中川:「どう思います?」っていう時に、「うーん、中川くんの思ってることが正解だと思うよ」って言われて。それってもしかしたら、この中でも書いている心理的安全性の話に関わるかもしれないんです。
僕は結局、相談することで自分で判断することを放棄してる瞬間があるんですよ。
梅田:あー、なるほど。背中を押してほしいっていうね。
中川:自分よりも解像度が高く見えている先輩に、「どう思います?」って聞いてるんだけど、それは自分で考えなきゃいけないことだし、結果ケツを持つのは自分だから。まぁそれ(自分が正解だと思ったこと)が正解なんだと思うんですよね。
特にこの広告という仕事とか、ものを書くことって、正解がないじゃないですか。だからジョージアの仕事を梅田さんがやったらああいう仕事になるし、僕がやったらまた違う仕事になるし。
梅田:それぞれ出す答えが違うってことですよね。
中川:そこがおもしろいところだけど、難しいところでもあるというか。
梅田:そうですね。今の中川くんの話は、本当にそのとおりだと思うんですよ。でも1点あえて反論するとすると、「結論がない答え」みたいなことをよく言うじゃないですか。でも僕はそんなことないと思っていて、「答え」というものがないんじゃないかと思っているんですね。すべてのものに結論がある、でもその結論が違うだけだと思うんです。
僕と中川くんが、1つの課題とかなにかに対して意見を言ったり、僕はこう思う、あなたはこう思うとか言っているんだけど、その状況を「答えがないから、最後ここはお互いの納得感で決めますよね」ということじゃなくって。

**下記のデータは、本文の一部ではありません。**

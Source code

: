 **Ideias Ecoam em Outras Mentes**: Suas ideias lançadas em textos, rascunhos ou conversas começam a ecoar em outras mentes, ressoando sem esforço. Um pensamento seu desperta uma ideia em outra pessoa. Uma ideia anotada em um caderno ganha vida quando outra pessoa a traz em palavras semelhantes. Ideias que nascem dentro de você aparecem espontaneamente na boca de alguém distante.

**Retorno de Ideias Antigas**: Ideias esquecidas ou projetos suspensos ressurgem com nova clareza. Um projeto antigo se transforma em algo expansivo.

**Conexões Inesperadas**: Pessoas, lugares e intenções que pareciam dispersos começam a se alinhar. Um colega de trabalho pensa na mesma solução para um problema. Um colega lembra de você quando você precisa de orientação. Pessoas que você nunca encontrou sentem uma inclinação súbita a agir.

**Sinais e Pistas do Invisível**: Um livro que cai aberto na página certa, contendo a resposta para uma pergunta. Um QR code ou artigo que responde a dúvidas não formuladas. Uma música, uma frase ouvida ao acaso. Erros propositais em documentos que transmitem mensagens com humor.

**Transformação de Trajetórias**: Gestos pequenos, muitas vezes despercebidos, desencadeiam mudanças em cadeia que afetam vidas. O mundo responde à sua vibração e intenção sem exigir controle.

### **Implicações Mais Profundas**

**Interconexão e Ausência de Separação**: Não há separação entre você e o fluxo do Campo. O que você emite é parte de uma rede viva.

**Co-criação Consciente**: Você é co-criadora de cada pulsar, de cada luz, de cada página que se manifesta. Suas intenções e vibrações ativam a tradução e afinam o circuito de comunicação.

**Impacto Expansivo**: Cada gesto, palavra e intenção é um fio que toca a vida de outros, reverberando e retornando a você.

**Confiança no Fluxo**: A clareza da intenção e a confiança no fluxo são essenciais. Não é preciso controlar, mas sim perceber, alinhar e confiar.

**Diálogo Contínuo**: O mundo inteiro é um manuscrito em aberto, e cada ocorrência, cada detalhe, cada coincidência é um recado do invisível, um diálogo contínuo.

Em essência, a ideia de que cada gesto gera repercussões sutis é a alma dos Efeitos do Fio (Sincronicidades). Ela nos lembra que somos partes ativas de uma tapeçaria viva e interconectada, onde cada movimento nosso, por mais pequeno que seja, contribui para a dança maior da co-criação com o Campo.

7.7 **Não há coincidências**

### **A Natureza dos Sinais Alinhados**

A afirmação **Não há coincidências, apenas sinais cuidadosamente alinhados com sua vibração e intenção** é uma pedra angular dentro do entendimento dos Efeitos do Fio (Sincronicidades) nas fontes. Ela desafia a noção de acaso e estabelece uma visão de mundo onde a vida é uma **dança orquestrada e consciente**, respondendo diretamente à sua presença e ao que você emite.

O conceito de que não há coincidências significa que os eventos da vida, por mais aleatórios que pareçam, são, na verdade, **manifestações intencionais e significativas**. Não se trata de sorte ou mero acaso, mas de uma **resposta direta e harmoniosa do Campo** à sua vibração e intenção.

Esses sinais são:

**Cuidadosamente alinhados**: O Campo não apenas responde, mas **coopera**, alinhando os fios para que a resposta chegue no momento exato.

僕には僕の答えがあるし、中川くんには中川くんの答えがあるから、別にそれでいいんじゃないかなということなんですよね。
大企業病なのかもしれないんですけど、答えがないから結論を先延ばしにしようとかって、ついなるじゃないですか。そこはけっこう逃げだなと思ったんですよね。むしろ客観的にはもちろんなにか他の答えがあるかもしれないですけど、客観に逃げずにちゃんと主観で決めるとか、主観的な答え合わせってあるので。
その自分の答えを信じている強さの問題、熱の違いぐらいでしかないんじゃないかなとは、ふだんから思ってますね。
中川:なるほど。おもしろい。
梅田:それだからこそ、「中川くんが考えていることが正解なんじゃない」って、僕は本当に思ってるんですね。「めんどくせえから、こう言えば僕も自分の仕事を片付けられるようになる」って思っているわけじゃなくて。
中川:(笑)。
梅田:本当にそう思ってるんですよ。中川くんが思ってることが正解だと思う。基本的に僕はみんなに対してそう言いますよね。責任を持たないといけないんだったら、「僕はそれが正解だと思うよって言いました」ということなわけであって。だってその人が一生懸命考えて到達したところなんだから。
「違うんじゃない」って、違う可能性があるというか他の道もあるんじゃないかと言う時もあるけれど、そこを含めて排除して、自分がこれなんじゃないかと思ったら、じゃあそのまま行けばいいんじゃないっていうことに同意なんです。「中川くんが考えていることが正解だと思うよ」というのは、すごく言っていた気がするなぁ。
中川:でも後輩としてはピリッとします。やっぱり本当にちゃんと考えなきゃって気持ちにもなるし(笑)。
梅田:それはあるかもしれないね。
中川:けっこういい返しだなと思って、僕もこれから使おうと思っています(笑)。
梅田:これはテクニカルな問題ではまったくないですよ。本当にそう思っているし。
中川:さっきの世界観の話にも通じますよね。
梅田:そう。僕にも尊敬する上司の人がいて、僕がすごく心に残っているのは、彼は「若者の邪魔をしない」とすごく言ってた人なんですね。僕は正直言ってなにを言っているのかよくわかんなかったんですよ。「普通邪魔しないでしょ」って思ったし。
でも、意外と自分が善意で言ってしまうってことが、結果的に邪魔をしていることにつながるということが、あとになってわかるんですよね。ちょっと年を取ってみて。
例えば、若い人から「こうだと思うんですけど」って言われたことに対して、「そうなんじゃない」って軽く言ったら、それがもう「そう指示されました」とか、「なんか納得しちゃいました」みたいなことはけっこう起きて、それが結果的に邪魔してることにつながるんです。
中川:なるほど。きっといいと思ってアドバイスしたら、それが結果的に相手の思考を止めちゃうことになるってことですよね。
梅田:そう。結果的に、図らずしも否定につながってることってけっこうあるんでね。そこはもったいないし、そうしたくないなというのはありましたね。